Como todo historiador sabe, olhando para a perspectiva da Longa Duração, essa conjuntura específica incomoda, mas não tem como sobreviver por muito tempo, o que de certo modo, tranquiliza. Faz parte do lento período de transição da sociedade brasileira, de uma fase ainda imatura para outra mais desenvolvida. Um dia, daqui a 30 ou 40 anos, certamente olharemos para trás e vamos achar ridículo o que a nossa sociedade pensava sobre o assunto.

Mesmo assim, não deixa de causar estranheza até em nós mesmos, contemporâneos da atualidade, que alguém possa ser tão celerado a ponto de apoiar a violência institucionalizada e a vingança pessoal como formas de solucionar o problema da violência da sociedade . E que os defensores dos Direitos Humanos sofram todo tipo de depreciação por defender… direitos para os humanos!

Mas não é tão difícil assim de entender. Imaginem os abolicionistas no Brasil, no último quartel do século XIX, sendo ridicularizados pelos barões do café e os senhores de engenho. Estes possuíam muitos escravos e a abolição mexia diretamente nos seus negócios. Por serem a classe dominante, sua ideologia também era dominante, conforme nos mostrou Karl Marx, e, portanto, se derramava sobre todas as classes sociais, de cima a baixo. Não seria muito difícil encontrar pessoas do próprio povo, certamente até negros e mestiços, que corroboravam a causa da escravidão, por uma falta de consciência de classe…

Qualquer semelhança com o momento atual não é mera coincidência. O que o topo da pirâmide social pensa sobre Direitos Humanos — para negros, pobres e minorias, impera o desprezo de direitos — recai sobre a base. A melhora da educação, do nível de vida e de renda também são direitos humanos, mas quem tem tudo isso garantido acha que a vida já está competitiva demais para dividir ainda mais o bolo com quem não tem… Mas a coisa é tão forte, que até as potenciais vítimas do desprezo também pensam dessa forma, e em grande medida, desprezam os direitos humanos.  

Hoje em dia a escravidão é um aspecto horrendo da nossa história, praticamente (mas não totalmente) superada. Já não encontramos muitos defensores da escravidão por aí, bradando abertamente contra a alforria dos escravos. Analogamente, também um dia será difícil encontrar no Brasil alguém que seja contra o respeito aos princípios dos Direitos Humanos, conforme o Brasil vai avançando para dirimir as ideologias discriminatórias. O Brasil é como uma maria-fumaça: grande, pesado e lento. E mesmo com os próprios “passageiros” que tentam sabotá-lo, avança inexoravelmente, apesar dos percalços.

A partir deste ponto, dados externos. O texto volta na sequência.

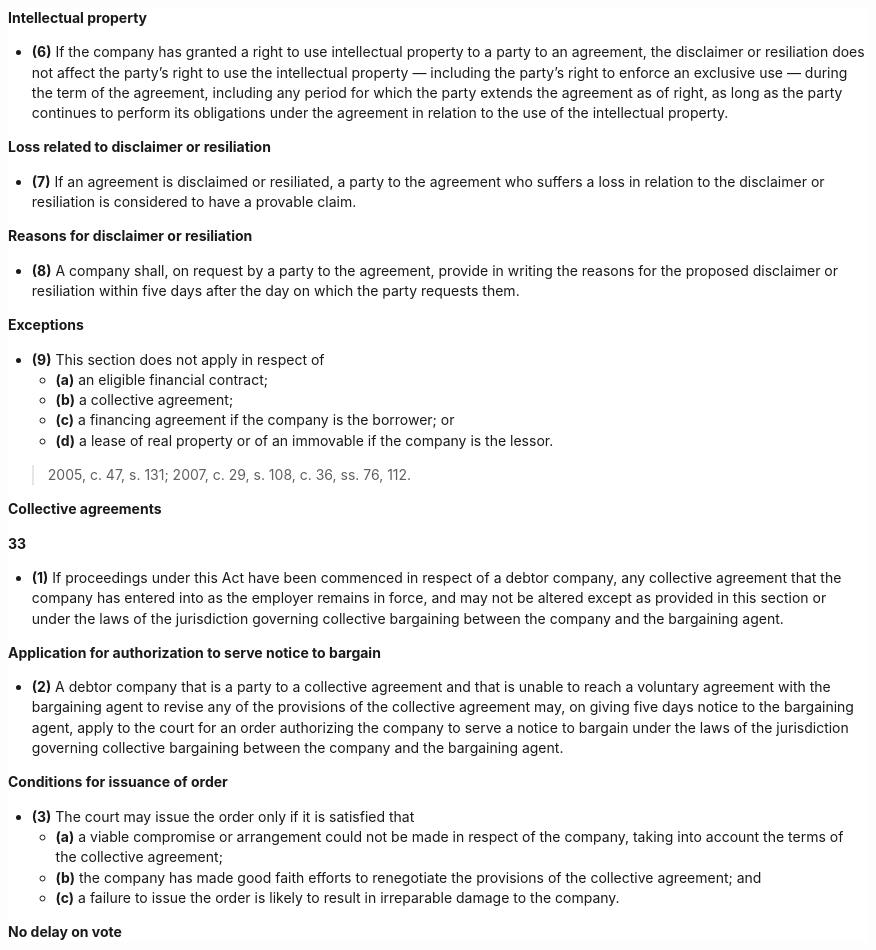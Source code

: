 **Intellectual property**

- **(6)** If the company has granted a right to use intellectual property to a party to an agreement, the disclaimer or resiliation does not affect the party’s right to use the intellectual property — including the party’s right to enforce an exclusive use — during the term of the agreement, including any period for which the party extends the agreement as of right, as long as the party continues to perform its obligations under the agreement in relation to the use of the intellectual property.

**Loss related to disclaimer or resiliation**

- **(7)** If an agreement is disclaimed or resiliated, a party to the agreement who suffers a loss in relation to the disclaimer or resiliation is considered to have a provable claim.

**Reasons for disclaimer or resiliation**

- **(8)** A company shall, on request by a party to the agreement, provide in writing the reasons for the proposed disclaimer or resiliation within five days after the day on which the party requests them.

**Exceptions**

- **(9)** This section does not apply in respect of
	- **(a)** an eligible financial contract;
	- **(b)** a collective agreement;
	- **(c)** a financing agreement if the company is the borrower; or
	- **(d)** a lease of real property or of an immovable if the company is the lessor.
> 2005, c. 47, s. 131; 2007, c. 29, s. 108, c. 36, ss. 76, 112.





**Collective agreements**

**33** 

- **(1)** If proceedings under this Act have been commenced in respect of a debtor company, any collective agreement that the company has entered into as the employer remains in force, and may not be altered except as provided in this section or under the laws of the jurisdiction governing collective bargaining between the company and the bargaining agent.

**Application for authorization to serve notice to bargain**

- **(2)** A debtor company that is a party to a collective agreement and that is unable to reach a voluntary agreement with the bargaining agent to revise any of the provisions of the collective agreement may, on giving five days notice to the bargaining agent, apply to the court for an order authorizing the company to serve a notice to bargain under the laws of the jurisdiction governing collective bargaining between the company and the bargaining agent.

**Conditions for issuance of order**

- **(3)** The court may issue the order only if it is satisfied that
	- **(a)** a viable compromise or arrangement could not be made in respect of the company, taking into account the terms of the collective agreement;
	- **(b)** the company has made good faith efforts to renegotiate the provisions of the collective agreement; and
	- **(c)** a failure to issue the order is likely to result in irreparable damage to the company.

**No delay on vote**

Mas tomar consciência desse fato não deve nos acomodar, nos tornar otimistas demais, achando que esses representantes do obscurantismo e do irracionalismo vão ceder terreno gratuitamente para os novos tempos. Saber que os dias bolsonarianos da sociedade brasileira são apenas uma etapa rumo a uma sociedade mais plural e sem discriminações deve nos animar para combater o ranço do conservadorismo, e não esperar sentado sua superação. Se a escravidão acabou há mais de cem anos, é bom lembrar que mesmo nos dias de hoje, a luta dos negros por direitos ainda ainda está só no começo. Também a conquista dos Direitos Humanos deve ser uma vigília permanente da sociedade ao longos dos próximos anos.